# Aim of the exercise
Look through the records below and give the number of lines holding the string "Linux", nothing more.
= Beginning of Section =
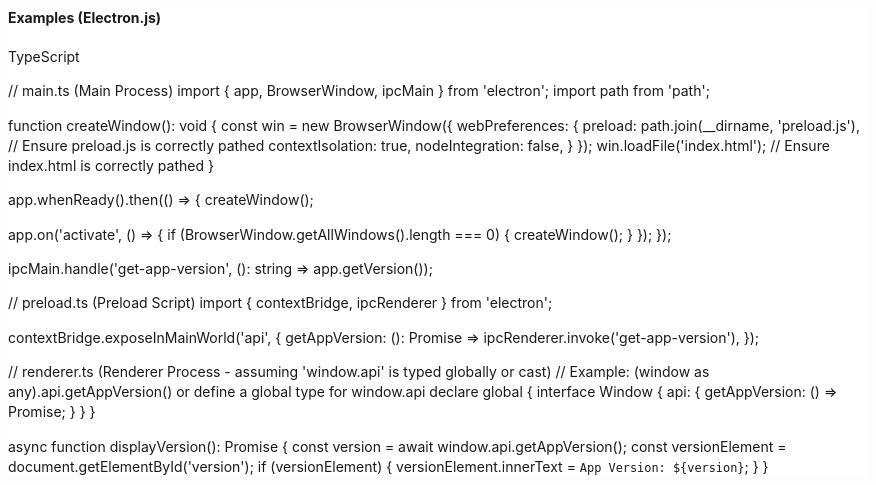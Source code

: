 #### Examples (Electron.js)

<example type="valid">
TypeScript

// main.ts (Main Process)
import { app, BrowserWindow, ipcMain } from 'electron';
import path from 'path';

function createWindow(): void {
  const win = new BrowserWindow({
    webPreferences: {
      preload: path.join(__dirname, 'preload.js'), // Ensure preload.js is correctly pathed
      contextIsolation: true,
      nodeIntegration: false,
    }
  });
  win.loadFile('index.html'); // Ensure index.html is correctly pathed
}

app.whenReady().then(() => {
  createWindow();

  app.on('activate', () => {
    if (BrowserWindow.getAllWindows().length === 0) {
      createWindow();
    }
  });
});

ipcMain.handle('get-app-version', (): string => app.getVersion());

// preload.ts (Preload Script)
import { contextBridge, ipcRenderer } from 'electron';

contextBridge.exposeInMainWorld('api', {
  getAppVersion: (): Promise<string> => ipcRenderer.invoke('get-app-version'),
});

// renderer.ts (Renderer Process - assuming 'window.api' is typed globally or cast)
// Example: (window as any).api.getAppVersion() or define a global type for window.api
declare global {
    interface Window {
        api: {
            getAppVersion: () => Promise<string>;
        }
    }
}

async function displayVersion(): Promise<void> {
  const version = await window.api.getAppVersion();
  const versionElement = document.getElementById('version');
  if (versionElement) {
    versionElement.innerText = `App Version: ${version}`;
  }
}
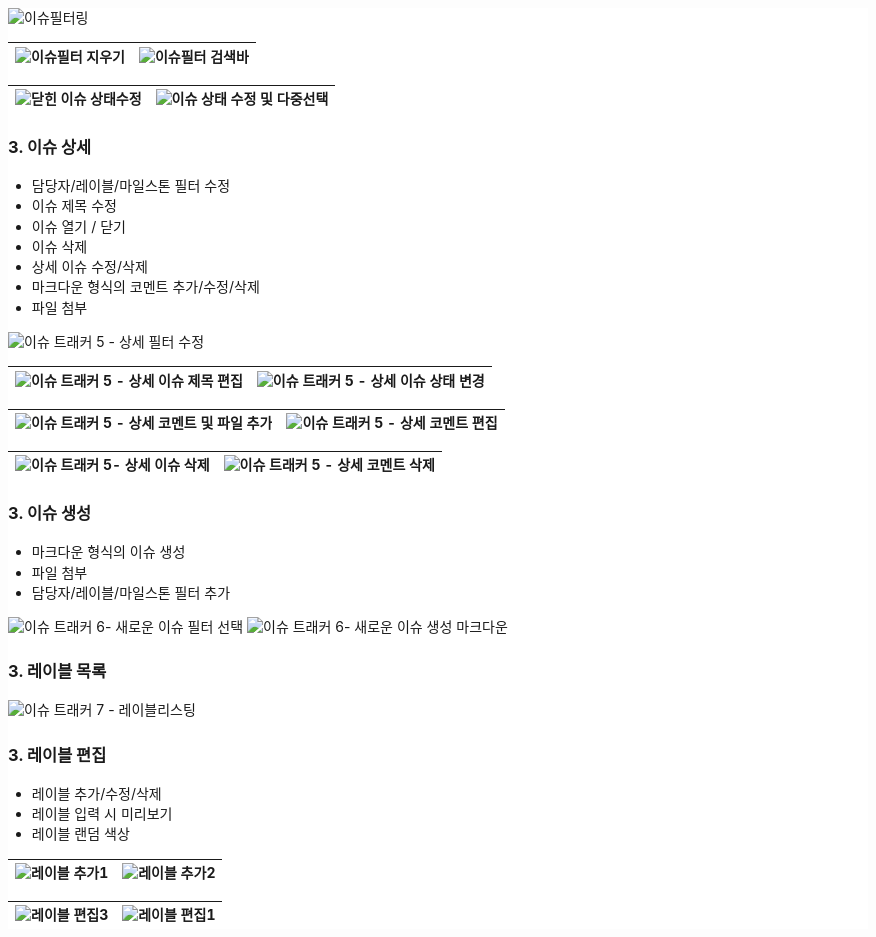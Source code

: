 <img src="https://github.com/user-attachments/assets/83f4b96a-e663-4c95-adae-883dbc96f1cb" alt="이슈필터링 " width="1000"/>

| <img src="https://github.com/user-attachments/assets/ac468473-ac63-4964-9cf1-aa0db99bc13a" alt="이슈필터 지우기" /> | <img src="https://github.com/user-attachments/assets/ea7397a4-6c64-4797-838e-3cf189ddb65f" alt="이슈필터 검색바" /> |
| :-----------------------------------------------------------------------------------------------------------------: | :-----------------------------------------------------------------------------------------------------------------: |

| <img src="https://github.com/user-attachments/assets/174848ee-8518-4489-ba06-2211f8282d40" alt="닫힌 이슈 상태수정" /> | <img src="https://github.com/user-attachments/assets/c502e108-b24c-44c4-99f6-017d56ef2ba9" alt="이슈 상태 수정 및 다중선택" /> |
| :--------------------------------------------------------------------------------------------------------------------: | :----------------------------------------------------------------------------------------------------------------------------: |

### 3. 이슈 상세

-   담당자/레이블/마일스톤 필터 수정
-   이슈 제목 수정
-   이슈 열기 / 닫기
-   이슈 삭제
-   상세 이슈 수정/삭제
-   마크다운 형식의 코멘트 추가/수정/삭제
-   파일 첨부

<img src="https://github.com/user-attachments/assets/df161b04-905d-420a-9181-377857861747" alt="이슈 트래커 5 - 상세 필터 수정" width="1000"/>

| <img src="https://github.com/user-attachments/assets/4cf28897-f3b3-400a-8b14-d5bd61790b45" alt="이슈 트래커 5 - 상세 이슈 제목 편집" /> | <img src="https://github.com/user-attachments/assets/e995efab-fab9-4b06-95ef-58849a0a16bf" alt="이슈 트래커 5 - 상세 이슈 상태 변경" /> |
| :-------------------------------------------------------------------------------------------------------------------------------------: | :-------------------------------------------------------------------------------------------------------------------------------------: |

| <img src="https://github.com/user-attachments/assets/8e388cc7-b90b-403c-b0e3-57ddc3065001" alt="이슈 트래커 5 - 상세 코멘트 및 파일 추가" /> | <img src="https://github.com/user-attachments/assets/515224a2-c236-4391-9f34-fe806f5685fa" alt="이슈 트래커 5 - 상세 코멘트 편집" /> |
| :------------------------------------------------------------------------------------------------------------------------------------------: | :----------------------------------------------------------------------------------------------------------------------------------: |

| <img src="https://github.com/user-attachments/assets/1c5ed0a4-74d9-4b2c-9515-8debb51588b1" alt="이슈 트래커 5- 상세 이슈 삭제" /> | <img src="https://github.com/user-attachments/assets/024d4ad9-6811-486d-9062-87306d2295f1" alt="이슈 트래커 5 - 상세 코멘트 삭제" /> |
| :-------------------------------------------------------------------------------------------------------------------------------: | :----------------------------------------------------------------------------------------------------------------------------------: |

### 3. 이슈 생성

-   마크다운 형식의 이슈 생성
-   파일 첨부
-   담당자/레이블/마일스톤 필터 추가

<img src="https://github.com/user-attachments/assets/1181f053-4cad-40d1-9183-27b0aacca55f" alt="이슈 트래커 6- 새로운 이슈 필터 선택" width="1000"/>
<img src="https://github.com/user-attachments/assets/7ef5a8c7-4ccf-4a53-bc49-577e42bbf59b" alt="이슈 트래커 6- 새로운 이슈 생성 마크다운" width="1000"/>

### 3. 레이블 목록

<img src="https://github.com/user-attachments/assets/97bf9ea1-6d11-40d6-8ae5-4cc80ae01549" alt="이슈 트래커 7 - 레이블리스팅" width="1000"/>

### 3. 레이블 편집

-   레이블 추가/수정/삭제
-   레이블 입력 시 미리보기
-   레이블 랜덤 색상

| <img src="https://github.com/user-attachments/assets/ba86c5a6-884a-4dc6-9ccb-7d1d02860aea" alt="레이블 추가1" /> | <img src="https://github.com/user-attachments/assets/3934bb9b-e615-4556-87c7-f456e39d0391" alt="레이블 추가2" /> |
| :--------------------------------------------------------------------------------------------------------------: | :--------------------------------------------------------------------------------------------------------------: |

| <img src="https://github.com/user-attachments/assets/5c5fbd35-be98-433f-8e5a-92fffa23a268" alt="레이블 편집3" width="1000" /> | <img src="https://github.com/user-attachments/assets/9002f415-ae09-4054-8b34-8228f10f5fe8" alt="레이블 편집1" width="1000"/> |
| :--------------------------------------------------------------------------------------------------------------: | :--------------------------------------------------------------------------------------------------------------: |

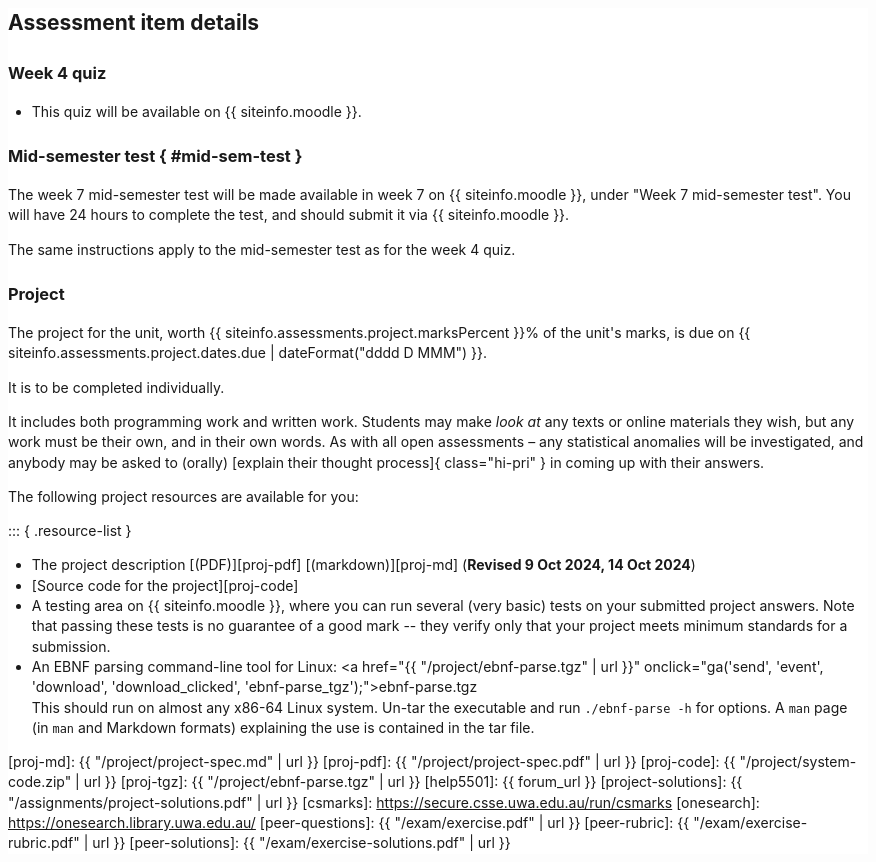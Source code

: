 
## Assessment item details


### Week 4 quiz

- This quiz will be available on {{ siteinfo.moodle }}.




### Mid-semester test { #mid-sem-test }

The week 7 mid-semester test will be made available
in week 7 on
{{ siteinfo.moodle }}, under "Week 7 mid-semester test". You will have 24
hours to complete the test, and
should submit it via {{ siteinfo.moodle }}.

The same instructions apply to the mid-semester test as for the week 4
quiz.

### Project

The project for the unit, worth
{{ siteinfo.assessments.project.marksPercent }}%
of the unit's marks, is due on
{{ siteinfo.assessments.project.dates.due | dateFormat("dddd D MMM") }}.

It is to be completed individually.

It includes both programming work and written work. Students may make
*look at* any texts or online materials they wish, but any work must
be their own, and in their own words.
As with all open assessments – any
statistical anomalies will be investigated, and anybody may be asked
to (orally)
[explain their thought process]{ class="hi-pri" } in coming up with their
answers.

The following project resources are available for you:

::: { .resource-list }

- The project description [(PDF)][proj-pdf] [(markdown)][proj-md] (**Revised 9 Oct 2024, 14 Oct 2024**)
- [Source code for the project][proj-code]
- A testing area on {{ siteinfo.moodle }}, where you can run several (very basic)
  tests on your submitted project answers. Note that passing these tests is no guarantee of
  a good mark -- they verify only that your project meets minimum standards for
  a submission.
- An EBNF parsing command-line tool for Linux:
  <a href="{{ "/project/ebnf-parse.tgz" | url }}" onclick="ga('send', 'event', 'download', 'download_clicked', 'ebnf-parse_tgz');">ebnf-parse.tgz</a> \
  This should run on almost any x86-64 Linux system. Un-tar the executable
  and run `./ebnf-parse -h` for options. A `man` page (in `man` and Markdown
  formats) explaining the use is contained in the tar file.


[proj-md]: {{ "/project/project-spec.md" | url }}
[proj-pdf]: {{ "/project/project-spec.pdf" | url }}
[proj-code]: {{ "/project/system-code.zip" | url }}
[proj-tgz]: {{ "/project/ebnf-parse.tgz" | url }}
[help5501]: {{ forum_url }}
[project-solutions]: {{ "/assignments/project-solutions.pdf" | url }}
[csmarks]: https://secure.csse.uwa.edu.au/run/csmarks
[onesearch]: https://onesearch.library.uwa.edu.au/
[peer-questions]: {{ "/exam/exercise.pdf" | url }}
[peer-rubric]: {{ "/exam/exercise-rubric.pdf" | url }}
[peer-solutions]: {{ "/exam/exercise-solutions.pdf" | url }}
= End of Section =
= Beginning of Section =
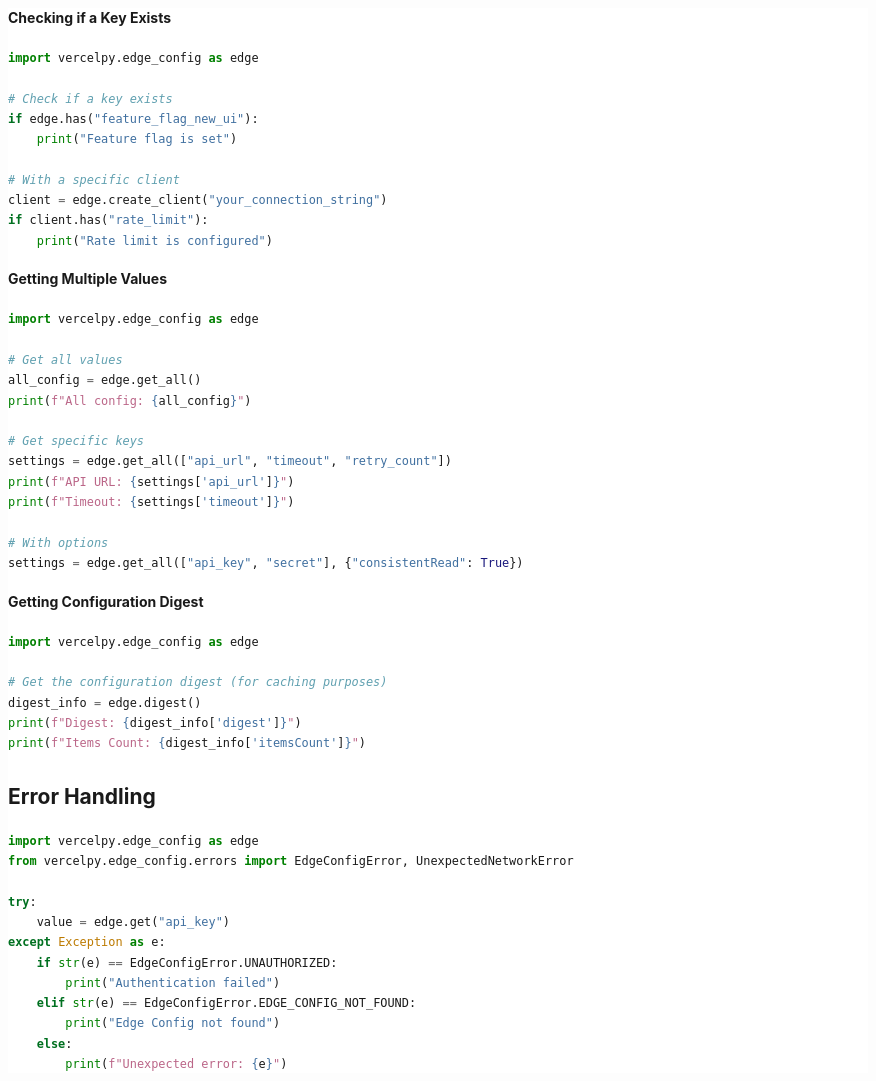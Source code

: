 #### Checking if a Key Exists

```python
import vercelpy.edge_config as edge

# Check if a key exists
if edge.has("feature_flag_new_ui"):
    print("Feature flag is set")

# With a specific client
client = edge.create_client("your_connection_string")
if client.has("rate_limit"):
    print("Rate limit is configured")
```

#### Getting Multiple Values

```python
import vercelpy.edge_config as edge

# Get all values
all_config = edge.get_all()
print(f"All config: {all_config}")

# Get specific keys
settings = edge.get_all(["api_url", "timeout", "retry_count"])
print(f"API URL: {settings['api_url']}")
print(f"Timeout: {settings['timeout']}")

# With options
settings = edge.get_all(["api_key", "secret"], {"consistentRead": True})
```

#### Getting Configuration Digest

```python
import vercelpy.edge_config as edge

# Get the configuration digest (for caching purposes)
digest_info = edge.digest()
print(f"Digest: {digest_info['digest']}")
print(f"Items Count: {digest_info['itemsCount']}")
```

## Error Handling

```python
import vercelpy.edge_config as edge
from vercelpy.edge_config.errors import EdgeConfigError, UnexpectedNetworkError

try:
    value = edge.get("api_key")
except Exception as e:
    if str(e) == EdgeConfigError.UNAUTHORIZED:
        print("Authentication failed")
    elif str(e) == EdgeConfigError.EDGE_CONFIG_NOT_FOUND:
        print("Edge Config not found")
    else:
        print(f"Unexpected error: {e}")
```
= End of Section =
# Written answer
2